Predicting the HMA-LMA status in marine sponges by machine learning
Moitinho-Silva, Lucas ; Steinert, Georg ; Nielsen, Shaun ; Hardoim, Cristiane C.P. ; Wu, Yu Chen ; McCormack, Grace P. ; López-Legentil, Susanna ; Marchant, Roman ; Webster, Nicole ; Thomas, Torsten ; Hentschel, Ute - \ 2017
Frontiers in Microbiology 8 (2017). - ISSN 1664-302X - 14 p.

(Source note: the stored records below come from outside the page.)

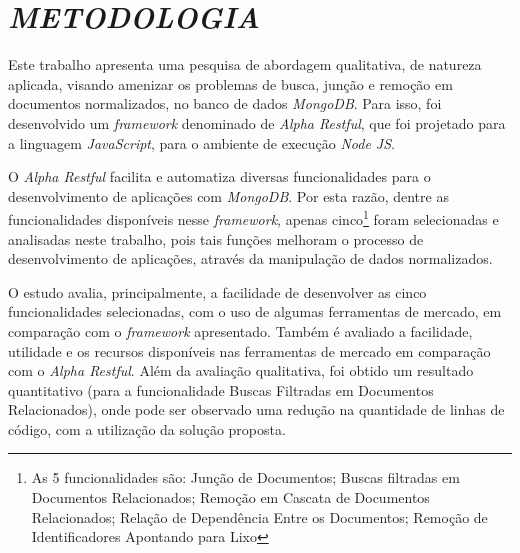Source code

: \chapter{\textit{METODOLOGIA}}
\label{Metodologia}

Este trabalho apresenta uma pesquisa de abordagem qualitativa, de natureza aplicada, visando amenizar os problemas de busca, junção e remoção em documentos normalizados, no banco de dados \textit{MongoDB}. Para isso, foi desenvolvido um \textit{framework} denominado de \textit{Alpha Restful}, que foi projetado para a linguagem \textit{JavaScript}, para o ambiente de execução \textit{Node JS}.


O \textit{Alpha Restful} facilita e automatiza diversas funcionalidades para o desenvolvimento de aplicações com \textit{MongoDB}. Por esta razão, dentre as funcionalidades disponíveis nesse \textit{framework}, apenas cinco\footnote{As 5 funcionalidades são: Junção de Documentos; Buscas filtradas em Documentos Relacionados; Remoção em Cascata de Documentos Relacionados; Relação de Dependência Entre os Documentos; Remoção de Identificadores Apontando para Lixo} foram selecionadas e analisadas neste trabalho, pois tais funções melhoram o processo de desenvolvimento de aplicações, através da manipulação de dados normalizados.

O estudo avalia, principalmente, a facilidade de desenvolver as cinco funcionalidades selecionadas, com o uso de algumas ferramentas de mercado, em comparação com o \textit{framework} apresentado. Também é avaliado a facilidade, utilidade e os recursos disponíveis nas ferramentas de mercado em comparação com o \textit{Alpha Restful}. Além da avaliação qualitativa, foi obtido um resultado quantitativo (para a funcionalidade Buscas Filtradas em Documentos Relacionados), onde pode ser observado uma redução na quantidade de linhas de código, com a utilização da solução proposta.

16S rRNA gene - Marine sponges - Microbial diversity - Microbiome - Random forest - Symbiosis
The dichotomy between high microbial abundance (HMA) and low microbial abundance (LMA) sponges has been observed in sponge-microbe symbiosis, although the extent of this pattern remains poorly unknown. We characterized the differences between the microbiomes of HMA (n = 19) and LMA (n = 17) sponges (575 specimens) present in the Sponge Microbiome Project. HMA sponges were associated with richer and more diverse microbiomes than LMA sponges, as indicated by the comparison of alpha diversity metrics. Microbial community structures differed between HMA and LMA sponges considering Operational Taxonomic Units (OTU) abundances and across microbial taxonomic levels, from phylum to species. The largest proportion of microbiome variation was explained by the host identity. Several phyla, classes, and OTUs were found differentially abundant in either group, which were considered "HMA indicators" and "LMA indicators." Machine learning algorithms (classifiers) were trained to predict the HMA-LMA status of sponges. Among nine different classifiers, higher performances were achieved by Random Forest trained with phylum and class abundances. Random Forest with optimized parameters predicted the HMA-LMA status of additional 135 sponge species (1,232 specimens) without a priori knowledge. These sponges were grouped in four clusters, from which the largest two were composed of species consistently predicted as HMA (n = 44) and LMA (n = 74). In summary, our analyses shown distinct features of the microbial communities associated with HMA and LMA sponges. The prediction of the HMA-LMA status based on the microbiome profiles of sponges demonstrates the application of machine learning to explore patterns of host-associated microbial communities.